Likwan Cheng, A.L.M. '11
Chicago

Medieval Literature

After an extensive quote from Sextus Amarcius, Adam Kirsch [in his reading of the Dumbarton Oaks Medieval Library, "Mysteries and Masterpieces," January-February] concludes, "It is comforting, in a way, to learn from the Satires that decadence is such a hardy perennial." Decadence? It's not about decadence. It's all about women. I find it neither comforting nor cute, and unfortunately not surprising, that misogyny is such a hardy perennial in a religious leader. Does Kirsch think burqas cute? They meet the requirements of Amarcius to cover up women. We have this same issue alive and well in Israel, where religious extremists have been harassing and verbally abusing women for being "indecent" in dress. American Southern Baptists find justification for male domination in the Bible, and then there's the religious practice of female circumcision. For a University still enjoying quite a rarefied status as one of the few great universities to have essentially fired its president for boneheaded sexist comments and beliefs, I find it revealing (hope that's okay with Sextus) that its alumni magazine would publish remarks reflective and subtly approving of these attitudes.

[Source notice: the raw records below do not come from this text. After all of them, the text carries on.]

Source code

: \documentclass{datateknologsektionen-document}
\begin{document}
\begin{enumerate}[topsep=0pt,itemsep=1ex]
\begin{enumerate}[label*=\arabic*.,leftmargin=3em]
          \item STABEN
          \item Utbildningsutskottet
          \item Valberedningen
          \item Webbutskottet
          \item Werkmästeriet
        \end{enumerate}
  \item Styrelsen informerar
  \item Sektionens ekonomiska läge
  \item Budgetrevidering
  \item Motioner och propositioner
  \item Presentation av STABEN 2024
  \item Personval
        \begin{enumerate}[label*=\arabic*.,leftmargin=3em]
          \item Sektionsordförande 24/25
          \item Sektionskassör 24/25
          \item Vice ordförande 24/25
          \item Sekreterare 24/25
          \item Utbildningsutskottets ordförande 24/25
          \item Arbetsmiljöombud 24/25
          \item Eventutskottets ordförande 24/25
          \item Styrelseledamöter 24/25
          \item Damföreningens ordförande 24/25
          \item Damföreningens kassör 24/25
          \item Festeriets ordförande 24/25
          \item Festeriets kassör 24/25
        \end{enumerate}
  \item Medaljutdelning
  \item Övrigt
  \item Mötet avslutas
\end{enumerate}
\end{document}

How can you still not get it?

John K. Craford '68, A.M. '69
Rocky Hill, Conn.

 

Even a Columbia graduate like me knows that the title of Ernst Robert Curtius's book is European Literature and the Latin Middle Ages. He practically begins the work with Virgil leading Dante through the Inferno. You can do better.

George Santiccioli
Needham, Mass.

A Life of Faith

Congratulations on the excellent alumni profile of Father Paul O'Brien ("The Father Father," by Nell Porter Brown, January-February). It is a good example of how religious faith has an impact on the life of an alumnus and how that enriches society. I hope that you can do more like it.

Jim Doherty, C.S.C., Ed.M. '78
St. Mary's Catholic Church
Taunton, Mass.

A Healthful Diet

"A Diabetes Link to Meat" (by Jonathan Shaw, January-February) has a diagram labeled "Healthy Eating Plate." One bit of advice is: "Use healthy oils…." The article counsels the consumption of "healthy proteins." The eating, the plate, the oils, and the proteins are not healthy; they're healthful (I trust)!

Dan Kelly '75
Hopkins, Minn.

Errata and Addenda

Charlotte Brontë, notes David S. Johnson, G '59, died not of tuberculosis like her siblings, but probably of septicemia, in childbirth, at the age of 39 ("Tiny Brontës," Treasure, January-February).

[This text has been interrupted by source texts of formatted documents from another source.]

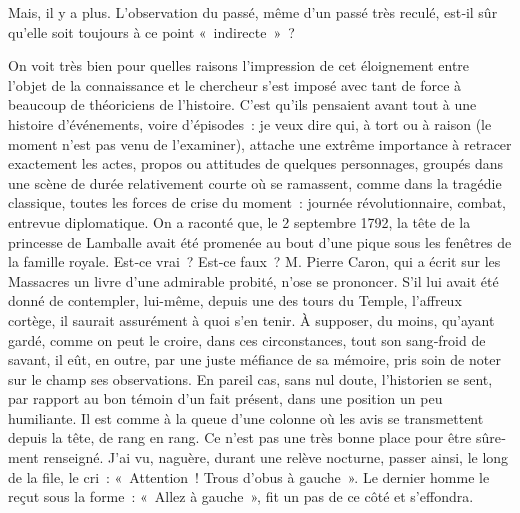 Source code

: \documentclass[french,twoside]{book} %
\newcommand{\astermono}{\medskip\centerline{\color{rubric}\large\selectfont{\syms ✻}}\medskip\par}%
\begin{document}
\astermono

\noindent Mais, il y a plus. L’observation du passé, même d’un passé très reculé, est‑il sûr qu’elle soit toujours à ce point « indirecte » ?\par
On voit très bien pour quelles raisons l’impression de cet éloignement entre l’objet de la connaissance et le chercheur s’est imposé avec tant de force à beaucoup de théoriciens de l’histoire. C’est qu’ils pensaient avant tout à une histoire d’événements, voire d’épisodes : je veux dire qui, à tort ou à raison (le moment n’est pas venu de l’examiner), attache une  
\label{p19} extrême importance à retracer exactement les actes, propos ou attitudes de quelques personnages, groupés dans une scène de durée relativement courte où se ramassent, comme dans la tragédie classique, toutes les forces de crise du moment : journée révolutionnaire, combat, entrevue diplo­matique. On a raconté que, le 2 septembre 1792, la tête de la princesse de Lamballe avait été promenée au bout d’une pique sous les fenêtres de la famille royale. Est‑ce vrai ? Est‑ce faux ? M. Pierre Caron, qui a écrit sur les Massacres un livre d’une admirable probité, n’ose se prononcer. S’il lui avait été donné de contempler, lui-même, depuis une des tours du Temple, l’affreux cortège, il saurait assurément à quoi s’en tenir. À supposer, du moins, qu’ayant gardé, comme on peut le croire, dans ces circonstances, tout son sang‑froid de savant, il eût, en outre, par une juste méfiance de sa mémoire, pris soin de noter sur le champ ses obser­vations. En pareil cas, sans nul doute, l’historien se sent, par rapport au bon témoin d’un fait présent, dans une position un peu humiliante. Il est comme à la queue d’une colonne où les avis se transmettent depuis la tête, de rang en rang. Ce n’est pas une très bonne place pour être sûre­ment renseigné. J’ai vu, naguère, durant une relève nocturne, passer ainsi, le long de la file, le cri : « Attention ! Trous d’obus à gauche ». Le dernier homme le reçut sous la forme : « Allez à gauche », fit un pas de ce côté et s’effondra.\par
\end{document}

Harvard Innovation Lab director Gordon Jones writes of the photograph of him in the January-February issue ("Introducing the i-Lab"): "The caption could be misconstrued to mean that I invented all the products in the picture. While this is partly true (as I am listed on the patent or patent application for the Oral-B Hummingbird, ALLCLEAR Mosquito Mister, and TuffTech Scraper [not shown]), with the other items I either led the development and commercialization (on behalf of the inventing person/group, e.g., Oral-B Brush-Ups, Stages Flossers, Mini-Satin Floss) or advised/consulted the inventors on launching their businesses (e.g., Planet Fuel, Doodle Roll)."

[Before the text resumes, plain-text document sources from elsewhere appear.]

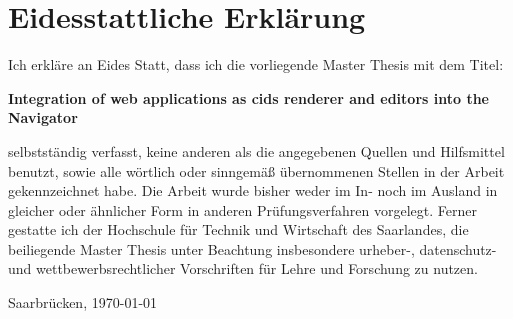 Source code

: \chapter*{Eidesstattliche Erklärung}

Ich erkläre an Eides Statt, dass ich die vorliegende Master Thesis mit dem Titel:

\hspace{1.0cm}

{  \bfseries Integration of web applications as cids renderer and editors into the Navigator }

\hspace{1.0cm}

selbstständig verfasst, keine anderen als die angegebenen Quellen und Hilfsmittel
benutzt, sowie alle wörtlich oder sinngemäß übernommenen Stellen in der Arbeit
gekennzeichnet habe. Die Arbeit wurde bisher weder im In- noch im Ausland in
gleicher oder ähnlicher Form in anderen Prüfungsverfahren vorgelegt. Ferner gestatte
ich der Hochschule für Technik und Wirtschaft des Saarlandes, die beiliegende
Master Thesis unter Beachtung insbesondere urheber-, datenschutz- und
wettbewerbsrechtlicher Vorschriften für Lehre und Forschung zu nutzen.


\vfill

{\large Saarbrücken, { \today}}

In "Bullish on Private Colleges" (November-December 2011), Richard Chait and Zachary First stated: "Bloomberg News called Phoenix's online program 'The single greatest improvement in higher education since the condom.'" Matthew Winkler, editor-in-chief of Bloomberg News, responds: "The quotation was an opinion by Christopher Byron, a columnist, not a statement by Bloomberg News. Bloomberg News did an extensive year-long investigation of for-profit colleges in 2010, exposing their abuses and high cost to the taxpayer; the series was a finalist for a Pulitzer Prize and won numerous awards."